■ What this task involves
Reproduce exactly, and only, the lines below from the one containing "decision for the" through the one containing "TLS certificate or".

■ Data records
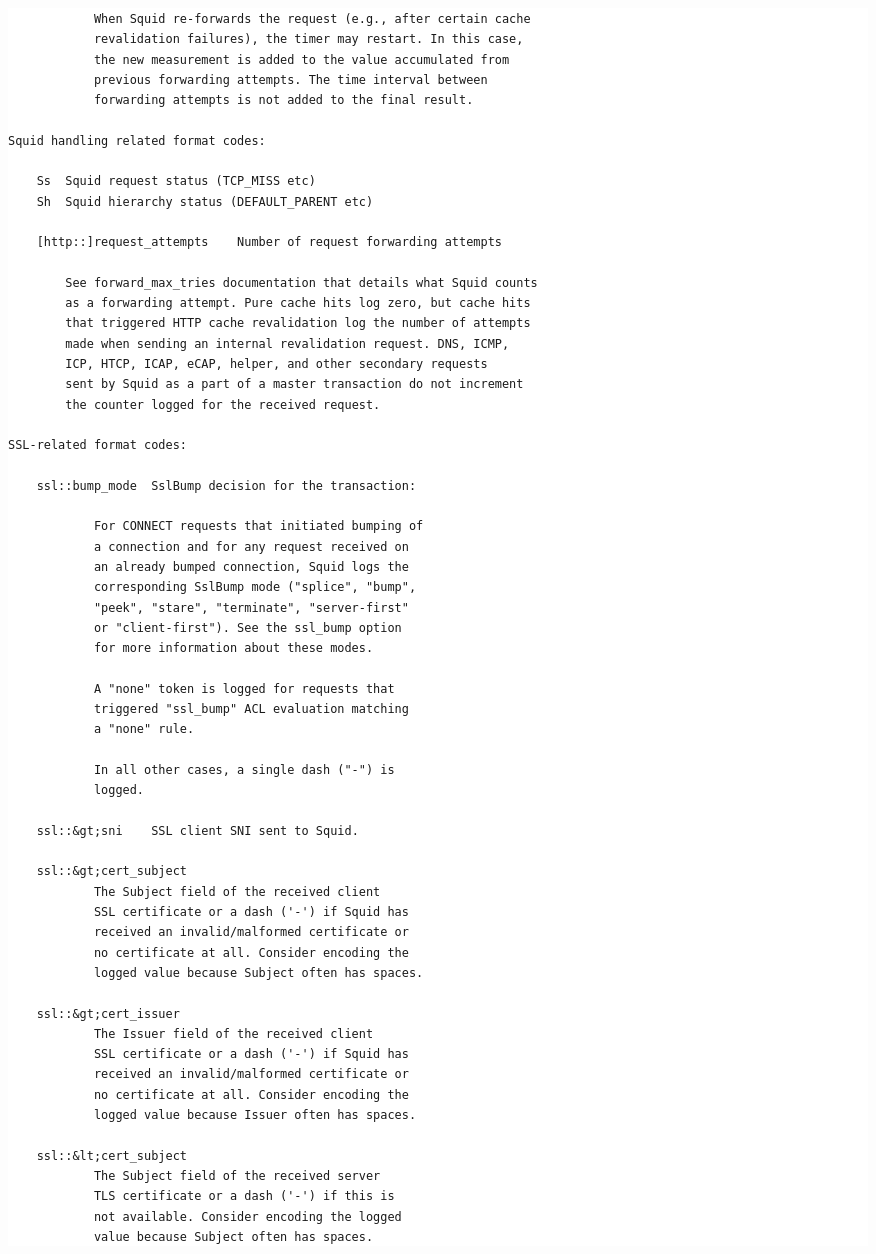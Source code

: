 				When Squid re-forwards the request (e.g., after certain cache
				revalidation failures), the timer may restart. In this case,
				the new measurement is added to the value accumulated from
				previous forwarding attempts. The time interval between
				forwarding attempts is not added to the final result.

	Squid handling related format codes:

		Ss	Squid request status (TCP_MISS etc)
		Sh	Squid hierarchy status (DEFAULT_PARENT etc)

		[http::]request_attempts	Number of request forwarding attempts

			See forward_max_tries documentation that details what Squid counts
			as a forwarding attempt. Pure cache hits log zero, but cache hits
			that triggered HTTP cache revalidation log the number of attempts
			made when sending an internal revalidation request. DNS, ICMP,
			ICP, HTCP, ICAP, eCAP, helper, and other secondary requests
			sent by Squid as a part of a master transaction do not increment
			the counter logged for the received request.

	SSL-related format codes:

		ssl::bump_mode	SslBump decision for the transaction:

				For CONNECT requests that initiated bumping of
				a connection and for any request received on
				an already bumped connection, Squid logs the
				corresponding SslBump mode ("splice", "bump",
				"peek", "stare", "terminate", "server-first"
				or "client-first"). See the ssl_bump option
				for more information about these modes.

				A "none" token is logged for requests that
				triggered "ssl_bump" ACL evaluation matching
				a "none" rule.

				In all other cases, a single dash ("-") is
				logged.

		ssl::&gt;sni	SSL client SNI sent to Squid.

		ssl::&gt;cert_subject
				The Subject field of the received client
				SSL certificate or a dash ('-') if Squid has
				received an invalid/malformed certificate or
				no certificate at all. Consider encoding the
				logged value because Subject often has spaces.

		ssl::&gt;cert_issuer
				The Issuer field of the received client
				SSL certificate or a dash ('-') if Squid has
				received an invalid/malformed certificate or
				no certificate at all. Consider encoding the
				logged value because Issuer often has spaces.

		ssl::&lt;cert_subject
				The Subject field of the received server
				TLS certificate or a dash ('-') if this is
				not available. Consider encoding the logged
				value because Subject often has spaces.
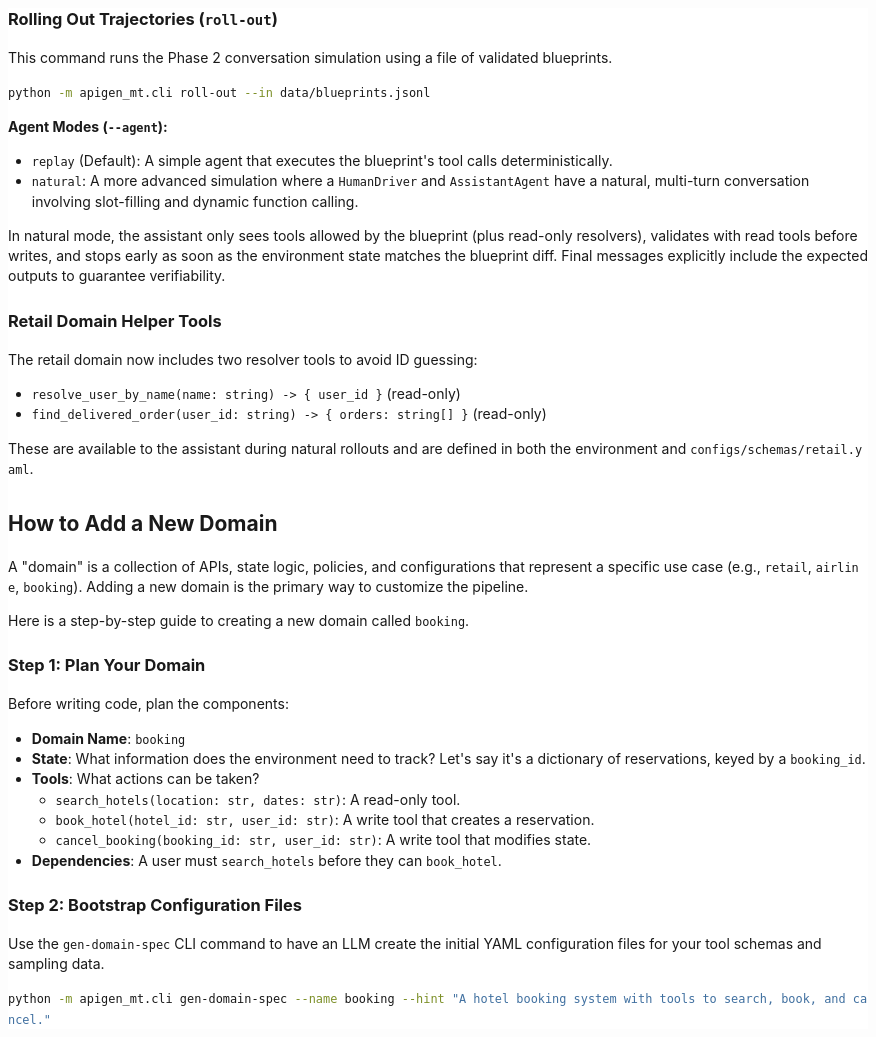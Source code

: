 ### Rolling Out Trajectories (`roll-out`)

This command runs the Phase 2 conversation simulation using a file of validated blueprints.

```bash
python -m apigen_mt.cli roll-out --in data/blueprints.jsonl
```

**Agent Modes (`--agent`):**

- `replay` (Default): A simple agent that executes the blueprint's tool calls deterministically.
- `natural`: A more advanced simulation where a `HumanDriver` and `AssistantAgent` have a natural, multi-turn conversation involving slot-filling and dynamic function calling.

In natural mode, the assistant only sees tools allowed by the blueprint (plus read-only resolvers), validates with read tools before writes, and stops early as soon as the environment state matches the blueprint diff. Final messages explicitly include the expected outputs to guarantee verifiability.

### Retail Domain Helper Tools

The retail domain now includes two resolver tools to avoid ID guessing:

- `resolve_user_by_name(name: string) -> { user_id }` (read-only)
- `find_delivered_order(user_id: string) -> { orders: string[] }` (read-only)

These are available to the assistant during natural rollouts and are defined in both the environment and `configs/schemas/retail.yaml`.

## How to Add a New Domain

A "domain" is a collection of APIs, state logic, policies, and configurations that represent a specific use case (e.g., `retail`, `airline`, `booking`). Adding a new domain is the primary way to customize the pipeline.

Here is a step-by-step guide to creating a new domain called `booking`.

### Step 1: Plan Your Domain

Before writing code, plan the components:

- **Domain Name**: `booking`
- **State**: What information does the environment need to track? Let's say it's a dictionary of reservations, keyed by a `booking_id`.
- **Tools**: What actions can be taken?
    - `search_hotels(location: str, dates: str)`: A read-only tool.
    - `book_hotel(hotel_id: str, user_id: str)`: A write tool that creates a reservation.
    - `cancel_booking(booking_id: str, user_id: str)`: A write tool that modifies state.
- **Dependencies**: A user must `search_hotels` before they can `book_hotel`.

### Step 2: Bootstrap Configuration Files

Use the `gen-domain-spec` CLI command to have an LLM create the initial YAML configuration files for your tool schemas and sampling data.

```bash
python -m apigen_mt.cli gen-domain-spec --name booking --hint "A hotel booking system with tools to search, book, and cancel."
```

■ Completed exercise
		ssl::bump_mode	SslBump decision for the transaction:

				For CONNECT requests that initiated bumping of
				a connection and for any request received on
				an already bumped connection, Squid logs the
				corresponding SslBump mode ("splice", "bump",
				"peek", "stare", "terminate", "server-first"
				or "client-first"). See the ssl_bump option
				for more information about these modes.

				A "none" token is logged for requests that
				triggered "ssl_bump" ACL evaluation matching
				a "none" rule.

				In all other cases, a single dash ("-") is
				logged.

		ssl::&gt;sni	SSL client SNI sent to Squid.

		ssl::&gt;cert_subject
				The Subject field of the received client
				SSL certificate or a dash ('-') if Squid has
				received an invalid/malformed certificate or
				no certificate at all. Consider encoding the
				logged value because Subject often has spaces.

		ssl::&gt;cert_issuer
				The Issuer field of the received client
				SSL certificate or a dash ('-') if Squid has
				received an invalid/malformed certificate or
				no certificate at all. Consider encoding the
				logged value because Issuer often has spaces.

		ssl::&lt;cert_subject
				The Subject field of the received server
				TLS certificate or a dash ('-') if this is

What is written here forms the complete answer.